Department of Media and Communication Center for Communication Research

COM Alumni Lingfei Wu Received NSF CAREER Award

02 Mar 2023 (Thu)

Congratulations to Dr. Lingfei Wu on winning a prestigious National Science Foundation CAREER Award in the U. S.. Lingfei received his PhD in Communication from CityU in 2013 under the supervision of Prof. Jonathan Zhu. Upon graduation, he worked at several leading institutions in the U. S., including University of Chicago, Santa Fe Institute, and Arizona State University, before joining University of Pittsburg as an Assistant Professor of Information Science in 2019. He has published computational social science studies in Nature, PNAS, and other world leading journals.



The highly competitive grant of NFS CAREER Award, awarded to nearly 500 faculty each year across all disciplines, support early-career faculty who demonstrate the potential to serve as academic role models and leaders in research and education nationwide.
 
This five-year award will support Wu’s investigation of team collaboration mechanisms underlying the production of millions of scholarly and educational documents over the past century. The study will examine how individual scientists can learn, progress, and effectively innovate in teams (see more at https://www.nsf.gov/awardsearch/showAward?AWD_ID=2239418).
 
“Science is getting harder and more complicated. And a common belief is that teams are the solutions—the hope is that by putting together a blacksmith, a mason, and a carpenter, we will get a Leonardo da Vinci. But is this true? If teaming more specialists is all it takes to make bigger innovations, why have we seen larger research teams but fewer breakthrough ideas?”
 
Lingfei suggested that it is time to admit that we still know little of how teams work in science and reflect upon “team science,” the zeitgeist of our time that view collaboration as an inevitable trend, the expectation that scientists in teams will achieve breakthroughs otherwise difficult to attain through individual or additive efforts.

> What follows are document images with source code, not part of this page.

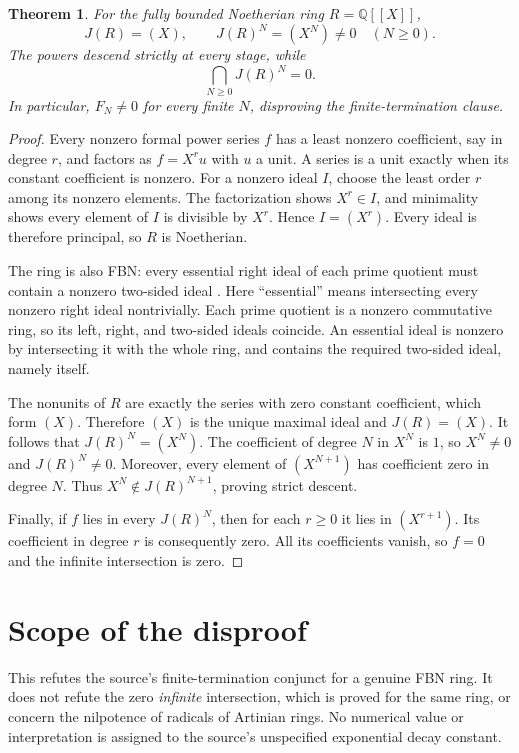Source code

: \documentclass[11pt]{article}
\newtheorem{theorem}{Theorem}
\newcommand{\Q}{\mathbb Q}
\begin{document}
\begin{theorem}
For the fully bounded Noetherian ring $R=\Q[[X]]$,
\[
 J(R)=(X),\qquad J(R)^N=(X^N)\ne0\quad (N\geq0).
\]
The powers descend strictly at every stage, while
\[
 \bigcap_{N\geq0}J(R)^N=0.
\]
In particular, $F_N\ne0$ for every finite $N$, disproving the finite-termination clause.
\end{theorem}
\begin{proof}
Every nonzero formal power series $f$ has a least nonzero coefficient, say in degree $r$, and factors as $f=X^r u$ with $u$ a unit. A series is a unit exactly when its constant coefficient is nonzero. For a nonzero ideal $I$, choose the least order $r$ among its nonzero elements. The factorization shows $X^r\in I$, and minimality shows every element of $I$ is divisible by $X^r$. Hence $I=(X^r)$. Every ideal is therefore principal, so $R$ is Noetherian.

The ring is also FBN: every essential right ideal of each prime quotient must contain a nonzero two-sided ideal \cite[p.~1]{cg}. Here ``essential'' means intersecting every nonzero right ideal nontrivially. Each prime quotient is a nonzero commutative ring, so its left, right, and two-sided ideals coincide. An essential ideal is nonzero by intersecting it with the whole ring, and contains the required two-sided ideal, namely itself.

The nonunits of $R$ are exactly the series with zero constant coefficient, which form $(X)$. Therefore $(X)$ is the unique maximal ideal and $J(R)=(X)$. It follows that $J(R)^N=(X^N)$. The coefficient of degree $N$ in $X^N$ is $1$, so $X^N\ne0$ and $J(R)^N\ne0$. Moreover, every element of $(X^{N+1})$ has coefficient zero in degree $N$. Thus $X^N\notin J(R)^{N+1}$, proving strict descent.

Finally, if $f$ lies in every $J(R)^N$, then for each $r\geq0$ it lies in $(X^{r+1})$. Its coefficient in degree $r$ is consequently zero. All its coefficients vanish, so $f=0$ and the infinite intersection is zero.
\end{proof}

\section*{Scope of the disproof}
This refutes the source's finite-termination conjunct for a genuine FBN ring. It does not refute the zero \emph{infinite} intersection, which is proved for the same ring, or concern the nilpotence of radicals of Artinian rings. No numerical value or interpretation is assigned to the source's unspecified exponential decay constant.
\end{document}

Lingfei will leverage big data, complexity sciences, and artificial intelligence to develop multiple research directions under the umbrella of the Science of Team Science and Innovation. Building upon his previous findings published in Nature, PNAS, and other prestigious journals, he proposes to quantify the evolution of core scientific knowledge as the displacement between highly cited research articles on the same topic; examine the psychological, communication, and financial conditions of individuals scientists in teams that successfully innovated the core knowledge; and finally, investigate the career outcomes of team members who contributed to core knowledge innovation, with a special focus on early-career women and minority scientists.